Disruption in ASOS' Supply Chain and Unpredictable Consumer Demand Limits Sales

Disruption in ASOS' Supply Chain and Unpredictable Consumer  Demand Limits Sales

ASOS (ASOS.L), a British online clothing retailer,  restated on January 13 about its already reduced  sale expectations, citing supply chain difficulties and  unpredictable demand as factors limiting sales growth in the four months leading up to December 31. 

It reported a 5 percent increase in total sales, following a 22 percent increase in the year ending in  August, and claimed that its gross margin fell 400 basis points to 43.0 percent, owing to the  need to sell goods on discounted rates  and increasing freight expenses.

However, the company  confirmed its revenue growth forecast of 10 percent to 15 percent and revised profit before tax of 110 million pounds to 140 million pounds for the entire year. It was published in October, that   its share dropped more than 40% from the previous year.

Following Next and Boohoo (BOOH.L), ASOS  is the latest fashion store to warn that supply chain difficulties and increasing delivery costs are negatively impacting its sales. Meanwhile, it plans to accelerate its global expansion in the following years to increase annual revenues to £7 billion.

ASOS also announced that Nick Beighton, the company's CEO for six years, is resigning from his position.,  Finance director Matt Dunn, running the  company’s daily business, said that while the group had delivered another strong result the market volatility, global supply chain, and cost challenges are expected to impact the company’s  performance in the next 12 months, it is  optimistic in its  ability to capture the considerable opportunities ahead.

In announcing Mr. Beighton's retirement, Chairman Adam Crozier stated that while significant progress had been made in previous years, more work was needed to speed up the pace and power of commercial performance.

It was reported that  ASOS  had a 25% increase in pre-tax profits to £177.1 million for the year ending in August, with sales up by 20% to £3.9 billion.

Besides factors, such as increased freight and Brexit-related duty charges, reasons like, the blend of products sold and UK's  poor summer season, led to a downfall in the profit rates.

In addition, travel limitations have stifled demand for holiday costumes among its twenty-something clientele, since a lot of these buyers  were  eligible for the second dosage of the coronavirus vaccination in August and September.

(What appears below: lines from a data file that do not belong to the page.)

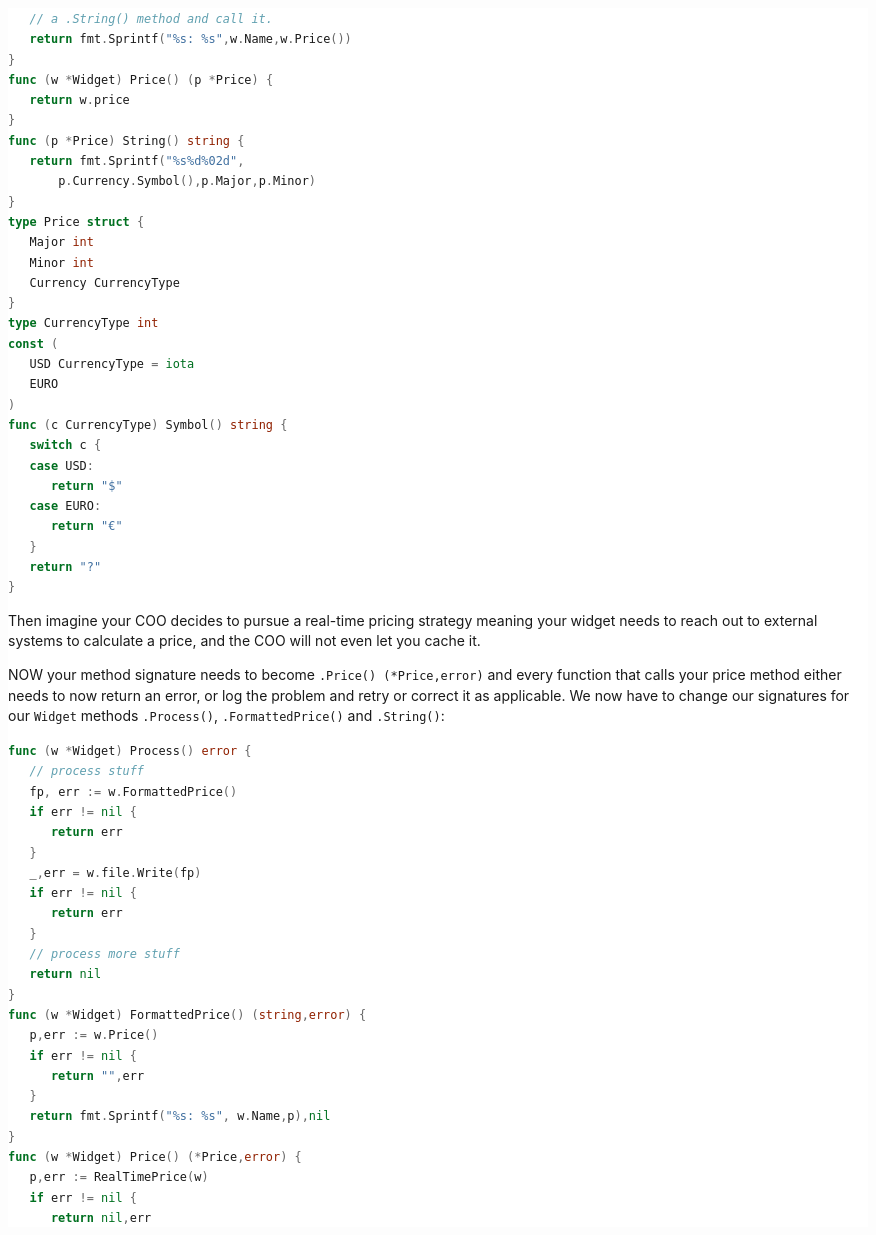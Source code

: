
 ```go
   // a .String() method and call it.
   return fmt.Sprintf("%s: %s",w.Name,w.Price())
}
func (w *Widget) Price() (p *Price) {
   return w.price
}
func (p *Price) String() string {
   return fmt.Sprintf("%s%d%02d",
       p.Currency.Symbol(),p.Major,p.Minor)
}
type Price struct {
   Major int
   Minor int
   Currency CurrencyType
}
type CurrencyType int
const (
   USD CurrencyType = iota
   EURO
)
func (c CurrencyType) Symbol() string {
   switch c {
   case USD:
      return "$"
   case EURO:
      return "€"
   }
   return "?"
}
```

Then imagine your COO decides to pursue a real-time pricing strategy meaning your widget needs to reach out to external systems to calculate a price, and the COO will not even let you cache it.  

NOW your method signature needs to become `.Price() (*Price,error)` and every function that calls your price method either needs to now return an error, or log the problem and retry or correct it as applicable. We now have to change our signatures for our `Widget` methods `.Process()`, `.FormattedPrice()` and `.String()`:

```go
func (w *Widget) Process() error {
   // process stuff
   fp, err := w.FormattedPrice()
   if err != nil {
      return err
   }
   _,err = w.file.Write(fp)
   if err != nil {
      return err
   }
   // process more stuff
   return nil
}
func (w *Widget) FormattedPrice() (string,error) {
   p,err := w.Price()
   if err != nil {
      return "",err
   }
   return fmt.Sprintf("%s: %s", w.Name,p),nil
}
func (w *Widget) Price() (*Price,error) {
   p,err := RealTimePrice(w)
   if err != nil {
      return nil,err
```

In 2022, sales are predicted to increase as event-driven demand increases, supply limitations ease, and the company spends more on marketing to enhance international growth.

ASOS had faced a terrible loss in 2021, following its supply chain challenges and a return by shoppers to pre-pandemic behaviours, ASOS, long a stock market favorite,  as it lowered its annual profit prediction and relieved  its CEO.

Even though shoppers frequently returned partywear and fashion clothes, paying a cost to the retailer, they kept athleisure wear purchased during the pandemic  to wear at home, providing a financial boost to the retailer during lockdowns.

Before  January 13 announcement, its stock had fallen by 56 percent this year, echoing similar declines at rival Boohoo (BOOH.L), which has also been affected by high-level of product return rates, international delivery disruptions, and inbound freight charges. ASOS also stated that it planned to migrate to the London Stock Exchange's primary stock market by the end of February.

In the long run, ASOS outlined a new plan that includes increasing international expansion amplifying the size of its combined US and Europe business, and growing own-brand sales by at least £1 billion over the next four years.

Meanwhile, ASOS claimed the Topshop, Topman, Miss Selfridge, and HIIT brands it acquired after Sir Philip Green's Arcadia business collapsed were doing  well in the market. Since the acquisition in February, the brands, which are now only available online, are expected to have generated £61.7 million through its  sales.